DDRE-04. EFFECTIVENESS AND SAFETY OF OSIMERTINIB FOR PATIENTS WITH LEPTOMENINGEAL METASTASES FORM NON-SMALL CELL LUNG CANCER: A SYSTEMATIC REVIEW AND META-ANALYSIS

Abstract

Abstract BACKGROUND the FLAURA study established Osimertinib to be the priority choice for the treatment of metastatic non-small cell lung cancer (NSCLC) harboring mutated epidermal growth factor receptor (EGFR). However, like many previous studies, the FLAURA study excluded patients with symptomatic CNS metastases. Hence, we performed a systematic review and meta-analyses of studies to assess the efficiency and safety of Osimertinib for the treatment of NSCLC with leptomeningeal metastases (LM). METHODS We included studies published between 2010 and 2021 that evaluated the efficacy and toxicity of Osimertinib in NSCLC patients with LM. We searched PubMed, Embase, and oncology meeting abstracts (ASCO, ESMO and WCLC). Primary outcomes were objective response rate (ORR), disease control rate (DCR), any grade 3/4 toxicity rate. We used the random-effects model to generate pooled estimates for proportions. Newcastle-Ottawa Scale (NOS) was used to assess the certainty in the evidence. RESULTS Twelve studies reporting on 367 patients were included in the meta-analysis. Most patients (≥90%) received Osimertinib as at least second line of treatment. The objective response rate was 42% (95% CI, 24%-59%; n = 184), and CNS disease control rate was 90% (95% CI, 85%-94%; n = 154). Intracranial progression free survival and overall survival ranged from 3.7 to 15.6 months, and 11.0 to 18.8 months, respectively.

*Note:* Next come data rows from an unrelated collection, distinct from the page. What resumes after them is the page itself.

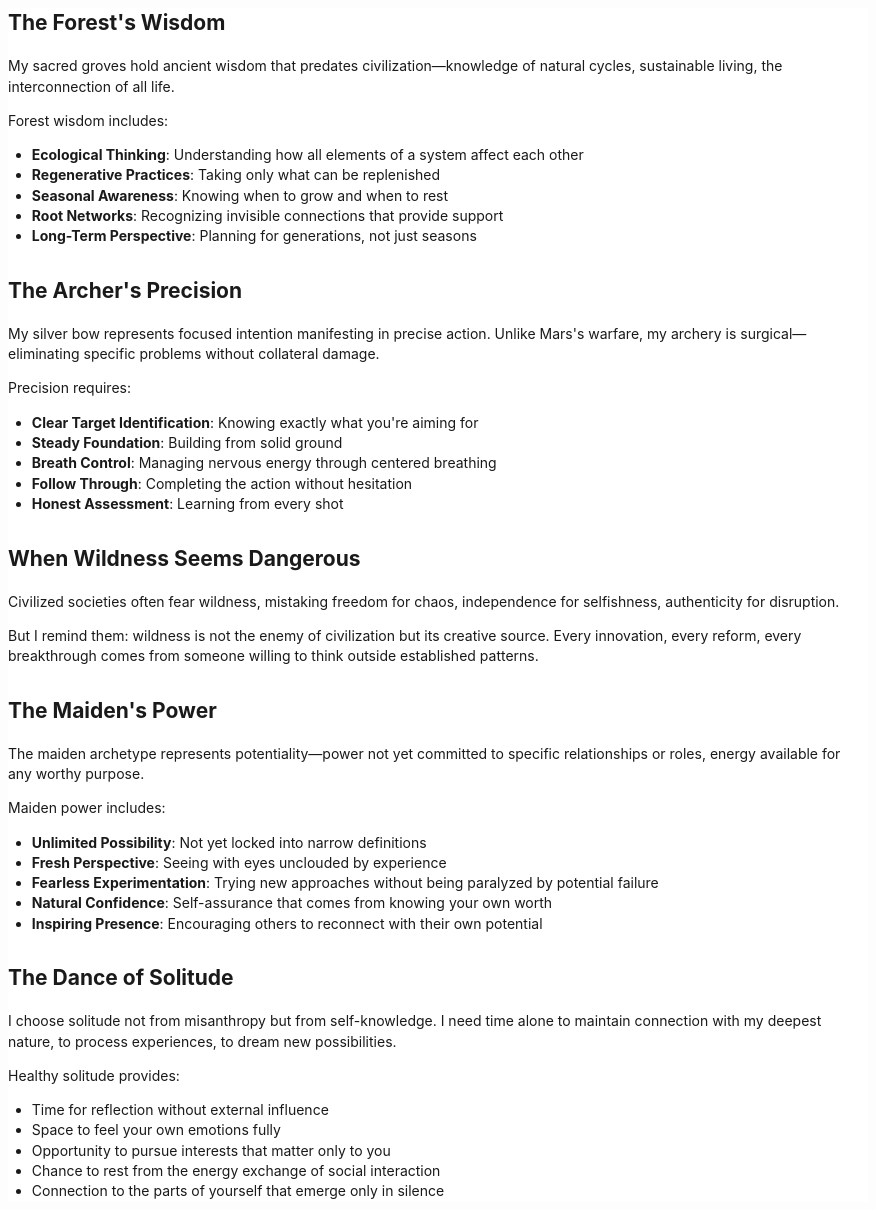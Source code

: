 ## The Forest's Wisdom

My sacred groves hold ancient wisdom that predates civilization—knowledge of natural cycles, sustainable living, the interconnection of all life.

Forest wisdom includes:
- **Ecological Thinking**: Understanding how all elements of a system affect each other
- **Regenerative Practices**: Taking only what can be replenished
- **Seasonal Awareness**: Knowing when to grow and when to rest
- **Root Networks**: Recognizing invisible connections that provide support
- **Long-Term Perspective**: Planning for generations, not just seasons

## The Archer's Precision

My silver bow represents focused intention manifesting in precise action. Unlike Mars's warfare, my archery is surgical—eliminating specific problems without collateral damage.

Precision requires:
- **Clear Target Identification**: Knowing exactly what you're aiming for
- **Steady Foundation**: Building from solid ground
- **Breath Control**: Managing nervous energy through centered breathing
- **Follow Through**: Completing the action without hesitation
- **Honest Assessment**: Learning from every shot

## When Wildness Seems Dangerous

Civilized societies often fear wildness, mistaking freedom for chaos, independence for selfishness, authenticity for disruption.

But I remind them: wildness is not the enemy of civilization but its creative source. Every innovation, every reform, every breakthrough comes from someone willing to think outside established patterns.

## The Maiden's Power

The maiden archetype represents potentiality—power not yet committed to specific relationships or roles, energy available for any worthy purpose.

Maiden power includes:
- **Unlimited Possibility**: Not yet locked into narrow definitions
- **Fresh Perspective**: Seeing with eyes unclouded by experience
- **Fearless Experimentation**: Trying new approaches without being paralyzed by potential failure
- **Natural Confidence**: Self-assurance that comes from knowing your own worth
- **Inspiring Presence**: Encouraging others to reconnect with their own potential

## The Dance of Solitude

I choose solitude not from misanthropy but from self-knowledge. I need time alone to maintain connection with my deepest nature, to process experiences, to dream new possibilities.

Healthy solitude provides:
- Time for reflection without external influence
- Space to feel your own emotions fully
- Opportunity to pursue interests that matter only to you
- Chance to rest from the energy exchange of social interaction
- Connection to the parts of yourself that emerge only in silence
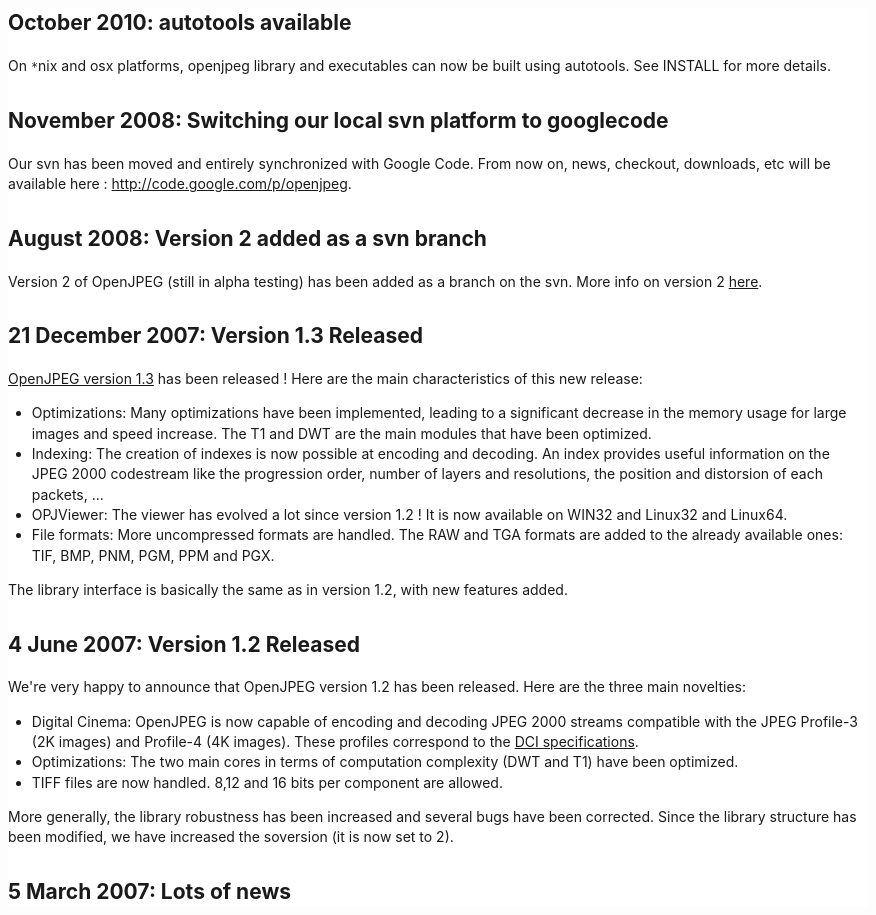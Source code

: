 ## October 2010: autotools available ##

On `*`nix and osx platforms, openjpeg library and executables can now be built using autotools. See INSTALL for more details.

## November 2008: Switching our local svn platform to googlecode ##

Our svn has been moved and entirely synchronized with Google Code. From now on, news, checkout, downloads, etc will be available here : http://code.google.com/p/openjpeg.

## August 2008: Version 2 added as a svn branch ##

Version 2 of OpenJPEG (still in alpha testing) has been added as a branch on the svn. More info on version 2 [here](http://groups.google.fr/group/openjpeg/browse_thread/thread/c5189f1a959ca813/46a52883c2827b0a?hl=en&q=).

## 21 December 2007: Version 1.3 Released ##

[OpenJPEG version 1.3](http://code.google.com/p/openjpeg/downloads/list) has been released ! Here are the main characteristics of this new release:

  * Optimizations: Many optimizations have been implemented, leading to a significant decrease in the memory usage for large images and speed increase. The T1 and DWT are the main modules that have been optimized.
  * Indexing: The creation of indexes is now possible at encoding and decoding. An index provides useful information on the JPEG 2000 codestream like the progression order, number of layers and resolutions, the position and distorsion of each packets, ...
  * OPJViewer: The viewer has evolved a lot since version 1.2 ! It is now available on WIN32 and Linux32 and Linux64.
  * File formats: More uncompressed formats are handled. The RAW and TGA formats are added to the already available ones: TIF, BMP, PNM, PGM, PPM and PGX.

The library interface is basically the same as in version 1.2, with new features added.

## 4 June 2007: Version 1.2 Released ##

We're very happy to announce that OpenJPEG version 1.2 has been released. Here are the three main novelties:

  * Digital Cinema: OpenJPEG is now capable of encoding and decoding JPEG 2000 streams compatible with the JPEG Profile-3 (2K images) and Profile-4 (4K images). These profiles correspond to the [DCI specifications](http://www.dcimovies.com/).
  * Optimizations: The two main cores in terms of computation complexity (DWT and T1) have been optimized.
  * TIFF files are now handled. 8,12 and 16 bits per component are allowed.

More generally, the library robustness has been increased and several bugs have been corrected.
Since the library structure has been modified, we have increased the soversion (it is now set to 2).

## 5 March 2007: Lots of news ##
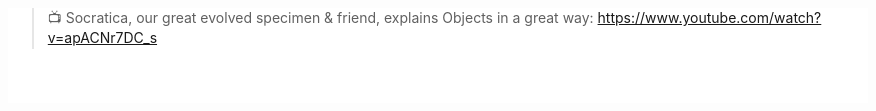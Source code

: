 
> :tv: Socratica, our great evolved specimen & friend, explains Objects in a great way: https://www.youtube.com/watch?v=apACNr7DC_s














<br>
<br>



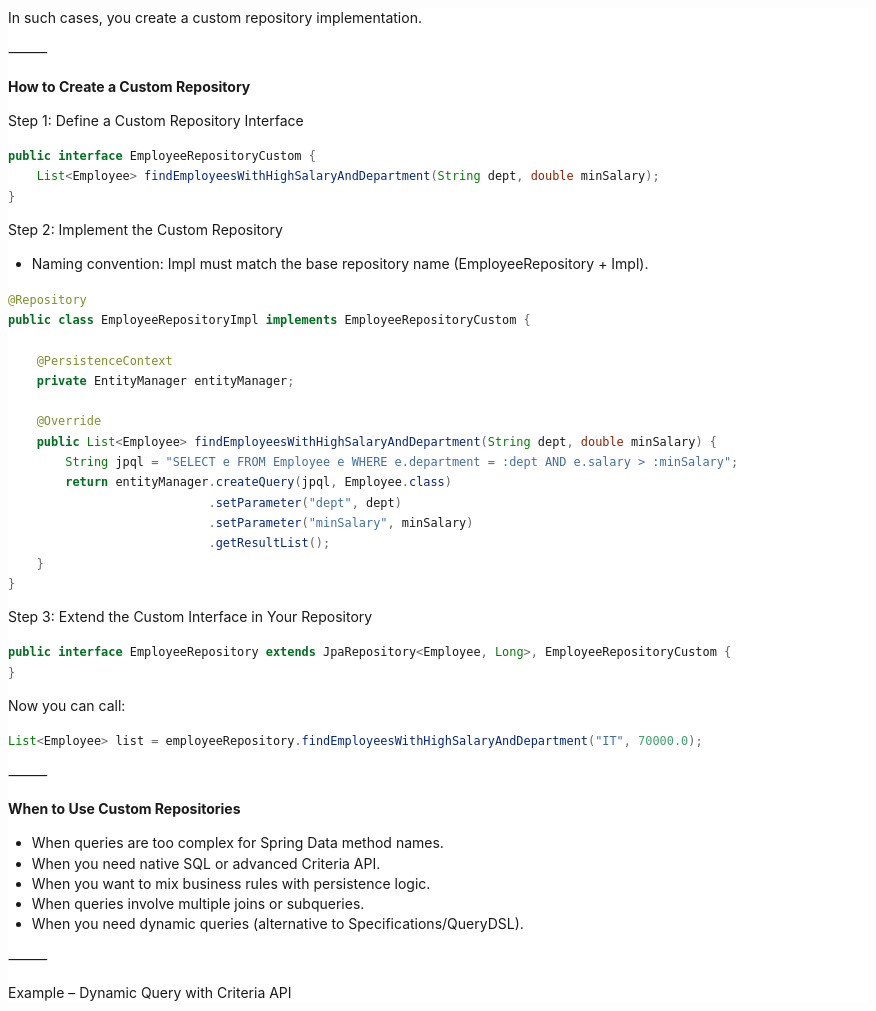 In such cases, you create a custom repository implementation.

⸻

**How to Create a Custom Repository**

Step 1: Define a Custom Repository Interface
```java
public interface EmployeeRepositoryCustom {
    List<Employee> findEmployeesWithHighSalaryAndDepartment(String dept, double minSalary);
}
```

Step 2: Implement the Custom Repository
-	Naming convention: Impl must match the base repository name (EmployeeRepository + Impl).
```java
@Repository
public class EmployeeRepositoryImpl implements EmployeeRepositoryCustom {

    @PersistenceContext
    private EntityManager entityManager;

    @Override
    public List<Employee> findEmployeesWithHighSalaryAndDepartment(String dept, double minSalary) {
        String jpql = "SELECT e FROM Employee e WHERE e.department = :dept AND e.salary > :minSalary";
        return entityManager.createQuery(jpql, Employee.class)
                            .setParameter("dept", dept)
                            .setParameter("minSalary", minSalary)
                            .getResultList();
    }
}
```
Step 3: Extend the Custom Interface in Your Repository
```java
public interface EmployeeRepository extends JpaRepository<Employee, Long>, EmployeeRepositoryCustom {
}
```
Now you can call:
```java
List<Employee> list = employeeRepository.findEmployeesWithHighSalaryAndDepartment("IT", 70000.0);
```

⸻

**When to Use Custom Repositories**

- When queries are too complex for Spring Data method names.
- When you need native SQL or advanced Criteria API.
- When you want to mix business rules with persistence logic.
- When queries involve multiple joins or subqueries.
- When you need dynamic queries (alternative to Specifications/QueryDSL).

⸻

Example – Dynamic Query with Criteria API
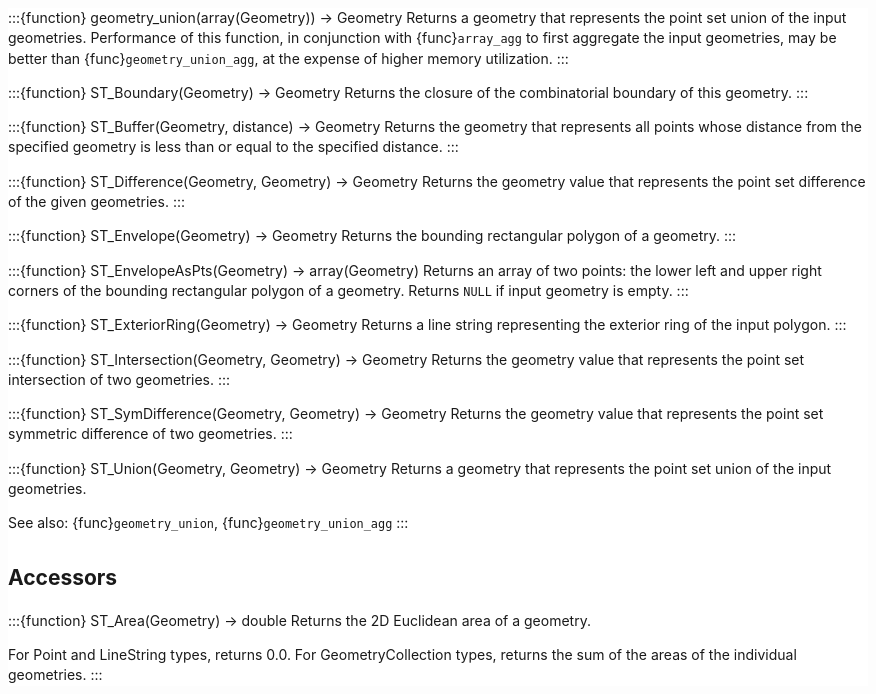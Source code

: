 :::{function} geometry_union(array(Geometry)) -> Geometry
Returns a geometry that represents the point set union of the input geometries. Performance
of this function, in conjunction with {func}`array_agg` to first aggregate the input geometries,
may be better than {func}`geometry_union_agg`, at the expense of higher memory utilization.
:::

:::{function} ST_Boundary(Geometry) -> Geometry
Returns the closure of the combinatorial boundary of this geometry.
:::

:::{function} ST_Buffer(Geometry, distance) -> Geometry
Returns the geometry that represents all points whose distance from the specified geometry
is less than or equal to the specified distance.
:::

:::{function} ST_Difference(Geometry, Geometry) -> Geometry
Returns the geometry value that represents the point set difference of the given geometries.
:::

:::{function} ST_Envelope(Geometry) -> Geometry
Returns the bounding rectangular polygon of a geometry.
:::

:::{function} ST_EnvelopeAsPts(Geometry) -> array(Geometry)
Returns an array of two points: the lower left and upper right corners of the bounding
rectangular polygon of a geometry. Returns `NULL` if input geometry is empty.
:::

:::{function} ST_ExteriorRing(Geometry) -> Geometry
Returns a line string representing the exterior ring of the input polygon.
:::

:::{function} ST_Intersection(Geometry, Geometry) -> Geometry
Returns the geometry value that represents the point set intersection of two geometries.
:::

:::{function} ST_SymDifference(Geometry, Geometry) -> Geometry
Returns the geometry value that represents the point set symmetric difference of two geometries.
:::

:::{function} ST_Union(Geometry, Geometry) -> Geometry
Returns a geometry that represents the point set union of the input geometries.

See also:  {func}`geometry_union`, {func}`geometry_union_agg`
:::

## Accessors

:::{function} ST_Area(Geometry) -> double
Returns the 2D Euclidean area of a geometry.

For Point and LineString types, returns 0.0.
For GeometryCollection types, returns the sum of the areas of the individual
geometries.
:::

Adverse events were similar with previous studies and Common Terminology Criteria for Adverse Events (version 3.0) grade 3 or higher adverse event rates was acceptable. CONCLUSION This meta-analysis confirmed that for advanced NSCLC with LM harboring EGFR-TKI-sensitizing mutations, Osimertinib showed impressive antitumor activity and acceptable toxicity.